What you need to do:
Copy all lines below exactly as written. Leave pictures out.

(Document images with source code)
((

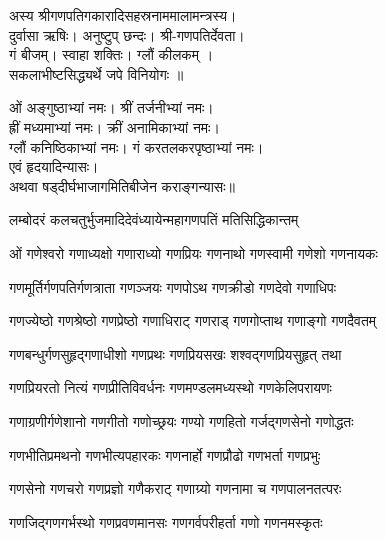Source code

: 

अस्य श्रीगणपतिगकारादिसहस्रनाममालामन्त्रस्य।\\
दुर्वासा ऋषिः। अनुष्टुप् छन्दः। श्री-गणपतिर्देवता।\\
गं बीजम्। स्वाहा शक्तिः। ग्लौं कीलकम् ।\\
 सकलाभीष्टसिद्ध्यर्थे जपे विनियोगः ॥

ओं अङ्गुष्ठाभ्यां नमः। श्रीं तर्जनीभ्यां नमः।\\
ह्रीं मध्यमाभ्यां नमः। क्रीं अनामिकाभ्यां नमः।\\
ग्लौं कनिष्ठिकाभ्यां नमः। गं करतलकरपृष्ठाभ्यां नमः।\\
एवं हृदयादिन्यासः।\\
अथवा षड्दीर्घभाजागमितिबीजेन कराङ्गन्यासः॥


{लम्बोदरं कलचतुर्भुजमादिदेवं}{ध्यायेन्महागणपतिं मतिसिद्धिकान्तम्}


\twolineshloka
{ओं गणेश्वरो गणाध्यक्षो गणाराध्यो गणप्रियः}
{गणनाथो गणस्वामी गणेशो गणनायकः}%

\twolineshloka
{गणमूर्तिर्गणपतिर्गणत्राता गणञ्जयः}%
{गणपोऽथ गणक्रीडो गणदेवो गणाधिपः}%

\twolineshloka
{गणज्येष्ठो गणश्रेष्ठो गणप्रेष्ठो गणाधिराट्}%
{गणराड् गणगोप्ताथ गणाङ्गो गणदैवतम्}%

\twolineshloka
{गणबन्धुर्गणसुहृद्गणाधीशो गणप्रथः}%
{गणप्रियसखः शश्वद्गणप्रियसुहृत् तथा}%

\twolineshloka
{गणप्रियरतो नित्यं गणप्रीतिविवर्धनः}%
{गणमण्डलमध्यस्थो गणकेलिपरायणः}%

\twolineshloka
{गणाग्रणीर्गणेशानो गणगीतो गणोच्छ्रयः}%
{गण्यो गणहितो गर्जद्गणसेनो गणोद्धतः}%

\twolineshloka
{गणभीतिप्रमथनो गणभीत्यपहारकः}%
{गणनार्हो गणप्रौढो गणभर्ता गणप्रभुः}%

\twolineshloka
{गणसेनो गणचरो गणप्रज्ञो गणैकराट्}%
{गणाग्र्यो गणनामा च गणपालनतत्परः}%

\twolineshloka
{गणजिद्गणगर्भस्थो गणप्रवणमानसः}%
{गणगर्वपरीहर्ता गणो गणनमस्कृतः}%

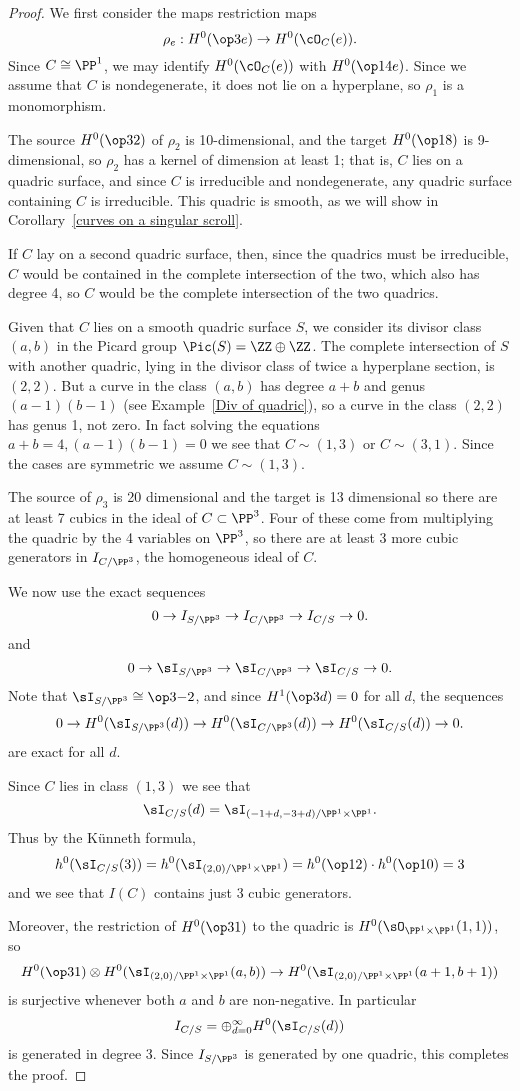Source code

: \begin{proof}
We first consider the maps restriction maps
$$
\rho_e: H^0(\op3e)\to H^0(\cO_C(e)).
$$
Since $C\cong \PP^1$,
we may identify $H^0(\cO_C(e))$ with $H^0(\op1{4e})$.
 Since we assume that $C$ is nondegenerate, it does not lie on a hyperplane,
 so  $\rho_1$ is a monomorphism. 
 
The source $H^0(\op32)$ of $\rho_2$ is 10-dimensional, and the target $H^0(\op18)$ is
9-dimensional, so $\rho_2$ has a kernel of dimension at least 1; that is, $C$ lies on
a quadric surface, and since $C$ is irreducible and nondegenerate, any quadric surface containing
$C$ is irreducible. This quadric is smooth, as we will show in Corollary~\ref{curves on a singular scroll}.

If $C$ lay on a second quadric surface, then, since the quadrics must be irreducible,
$C$ would be contained in the complete intersection of the two, which also has degree 4, so 
$C$ would be the complete intersection of the two quadrics.

Given that $C$ lies on a smooth quadric surface $S$, we consider its divisor class $(a,b)$ in the 
Picard group $\Pic(S) = \ZZ\oplus \ZZ$. The complete intersection of $S$ with another
quadric, lying in the divisor class of twice a hyperplane section, is $(2,2)$. But a curve
in the class $(a,b)$ has degree $a+b$ and genus $(a-1)(b-1)$ (see Example~\ref{Div of quadric}), so a curve in the class $(2,2)$
has genus 1, not zero. In fact solving the equations $a+b=4, (a-1)(b-1)=0$ we see that $C\sim (1,3)$ or $C\sim (3,1)$. Since the cases
are symmetric we assume $C\sim(1,3)$. 

The source of $\rho_3$ is 20 dimensional and the target is 13 dimensional so there are at least 7
cubics in the ideal of $C\subset \PP^3$. Four of these come from multiplying the quadric
by the 4 variables on $\PP^3$, so there are at least 3 more cubic generators in $I_{C/\PP^3}$,
 the homogeneous ideal of $C$. 

We now use the exact sequences 
$$
0\to I_{S/\PP^3} \to I_{C/\PP^3} \to I_{C/S} \to 0.
$$
and
$$
0\to \sI_{S/\PP^3} \to \sI_{C/\PP^3} \to \sI_{C/S} \to 0.
$$
Note that $\sI_{S/\PP^3} \cong \op3{-2}$, and since $H^1(\op3d)=0$ for all $d$, 
the sequences
$$
0\to H^0(\sI_{S/\PP^3}(d)) \to H^0(\sI_{C/\PP^3}(d)) \to H^0(\sI_{C/S}(d)) \to 0.
$$
are exact for all $d$. 

Since $C$ lies in class $(1,3)$ we see that 
$$
\sI_{C/S}(d) = \sI_{(-1+d,-3+d)/\PP^1\times \PP^1}.
$$
Thus by the K\"unneth formula,
$$
h^0(\sI_{C/S}(3)) = h^0(\sI_{(2,0)/\PP^1\times \PP^1}) = h^0(\op12)\cdot h^0(\op10) = 3
$$
and we see that $I(C)$ contains just 3 cubic generators. 

Moreover, the restriction
of $H^0(\op31)$ to the quadric is $H^0(\sO_{\PP^1\times \PP^1}(1,1))$,
so 
$$
H^0(\op31) \otimes H^0(\sI_{(2,0)/\PP^1\times \PP^1}(a,b)) \to 
H^0(\sI_{(2,0)/\PP^1\times \PP^1}(a+1, b+1))
$$
is surjective whenever both $a$ and $b$ are non-negative. In particular
$$
I_{C/S} = \oplus_{d=0}^\infty H^0(\sI_{C/S}(d))
$$
 is generated in degree 3. Since $I_{S/\PP^3}$ is generated by one quadric, this
  completes the proof.
\end{proof}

))

Exercise result:
Source code

: 

अस्य श्रीगणपतिगकारादिसहस्रनाममालामन्त्रस्य।\\
दुर्वासा ऋषिः। अनुष्टुप् छन्दः। श्री-गणपतिर्देवता।\\
गं बीजम्। स्वाहा शक्तिः। ग्लौं कीलकम् ।\\
 सकलाभीष्टसिद्ध्यर्थे जपे विनियोगः ॥

ओं अङ्गुष्ठाभ्यां नमः। श्रीं तर्जनीभ्यां नमः।\\
ह्रीं मध्यमाभ्यां नमः। क्रीं अनामिकाभ्यां नमः।\\
ग्लौं कनिष्ठिकाभ्यां नमः। गं करतलकरपृष्ठाभ्यां नमः।\\
एवं हृदयादिन्यासः।\\
अथवा षड्दीर्घभाजागमितिबीजेन कराङ्गन्यासः॥


{लम्बोदरं कलचतुर्भुजमादिदेवं}{ध्यायेन्महागणपतिं मतिसिद्धिकान्तम्}


\twolineshloka
{ओं गणेश्वरो गणाध्यक्षो गणाराध्यो गणप्रियः}
{गणनाथो गणस्वामी गणेशो गणनायकः}%

\twolineshloka
{गणमूर्तिर्गणपतिर्गणत्राता गणञ्जयः}%
{गणपोऽथ गणक्रीडो गणदेवो गणाधिपः}%

\twolineshloka
{गणज्येष्ठो गणश्रेष्ठो गणप्रेष्ठो गणाधिराट्}%
{गणराड् गणगोप्ताथ गणाङ्गो गणदैवतम्}%

\twolineshloka
{गणबन्धुर्गणसुहृद्गणाधीशो गणप्रथः}%
{गणप्रियसखः शश्वद्गणप्रियसुहृत् तथा}%

\twolineshloka
{गणप्रियरतो नित्यं गणप्रीतिविवर्धनः}%
{गणमण्डलमध्यस्थो गणकेलिपरायणः}%

\twolineshloka
{गणाग्रणीर्गणेशानो गणगीतो गणोच्छ्रयः}%
{गण्यो गणहितो गर्जद्गणसेनो गणोद्धतः}%

\twolineshloka
{गणभीतिप्रमथनो गणभीत्यपहारकः}%
{गणनार्हो गणप्रौढो गणभर्ता गणप्रभुः}%

\twolineshloka
{गणसेनो गणचरो गणप्रज्ञो गणैकराट्}%
{गणाग्र्यो गणनामा च गणपालनतत्परः}%

\twolineshloka
{गणजिद्गणगर्भस्थो गणप्रवणमानसः}%
{गणगर्वपरीहर्ता गणो गणनमस्कृतः}%

Source code

: \begin{proof}
We first consider the maps restriction maps
$$
\rho_e: H^0(\op3e)\to H^0(\cO_C(e)).
$$
Since $C\cong \PP^1$,
we may identify $H^0(\cO_C(e))$ with $H^0(\op1{4e})$.
 Since we assume that $C$ is nondegenerate, it does not lie on a hyperplane,
 so  $\rho_1$ is a monomorphism. 
 
The source $H^0(\op32)$ of $\rho_2$ is 10-dimensional, and the target $H^0(\op18)$ is
9-dimensional, so $\rho_2$ has a kernel of dimension at least 1; that is, $C$ lies on
a quadric surface, and since $C$ is irreducible and nondegenerate, any quadric surface containing
$C$ is irreducible. This quadric is smooth, as we will show in Corollary~\ref{curves on a singular scroll}.

If $C$ lay on a second quadric surface, then, since the quadrics must be irreducible,
$C$ would be contained in the complete intersection of the two, which also has degree 4, so 
$C$ would be the complete intersection of the two quadrics.

Given that $C$ lies on a smooth quadric surface $S$, we consider its divisor class $(a,b)$ in the 
Picard group $\Pic(S) = \ZZ\oplus \ZZ$. The complete intersection of $S$ with another
quadric, lying in the divisor class of twice a hyperplane section, is $(2,2)$. But a curve
in the class $(a,b)$ has degree $a+b$ and genus $(a-1)(b-1)$ (see Example~\ref{Div of quadric}), so a curve in the class $(2,2)$
has genus 1, not zero. In fact solving the equations $a+b=4, (a-1)(b-1)=0$ we see that $C\sim (1,3)$ or $C\sim (3,1)$. Since the cases
are symmetric we assume $C\sim(1,3)$. 

The source of $\rho_3$ is 20 dimensional and the target is 13 dimensional so there are at least 7
cubics in the ideal of $C\subset \PP^3$. Four of these come from multiplying the quadric
by the 4 variables on $\PP^3$, so there are at least 3 more cubic generators in $I_{C/\PP^3}$,
 the homogeneous ideal of $C$. 

We now use the exact sequences 
$$
0\to I_{S/\PP^3} \to I_{C/\PP^3} \to I_{C/S} \to 0.
$$
and
$$
0\to \sI_{S/\PP^3} \to \sI_{C/\PP^3} \to \sI_{C/S} \to 0.
$$
Note that $\sI_{S/\PP^3} \cong \op3{-2}$, and since $H^1(\op3d)=0$ for all $d$, 
the sequences
$$
0\to H^0(\sI_{S/\PP^3}(d)) \to H^0(\sI_{C/\PP^3}(d)) \to H^0(\sI_{C/S}(d)) \to 0.
$$
are exact for all $d$. 

Since $C$ lies in class $(1,3)$ we see that 
$$
\sI_{C/S}(d) = \sI_{(-1+d,-3+d)/\PP^1\times \PP^1}.
$$
Thus by the K\"unneth formula,
$$
h^0(\sI_{C/S}(3)) = h^0(\sI_{(2,0)/\PP^1\times \PP^1}) = h^0(\op12)\cdot h^0(\op10) = 3
$$
and we see that $I(C)$ contains just 3 cubic generators. 

Moreover, the restriction
of $H^0(\op31)$ to the quadric is $H^0(\sO_{\PP^1\times \PP^1}(1,1))$,
so 
$$
H^0(\op31) \otimes H^0(\sI_{(2,0)/\PP^1\times \PP^1}(a,b)) \to 
H^0(\sI_{(2,0)/\PP^1\times \PP^1}(a+1, b+1))
$$
is surjective whenever both $a$ and $b$ are non-negative. In particular
$$
I_{C/S} = \oplus_{d=0}^\infty H^0(\sI_{C/S}(d))
$$
 is generated in degree 3. Since $I_{S/\PP^3}$ is generated by one quadric, this
  completes the proof.
\end{proof}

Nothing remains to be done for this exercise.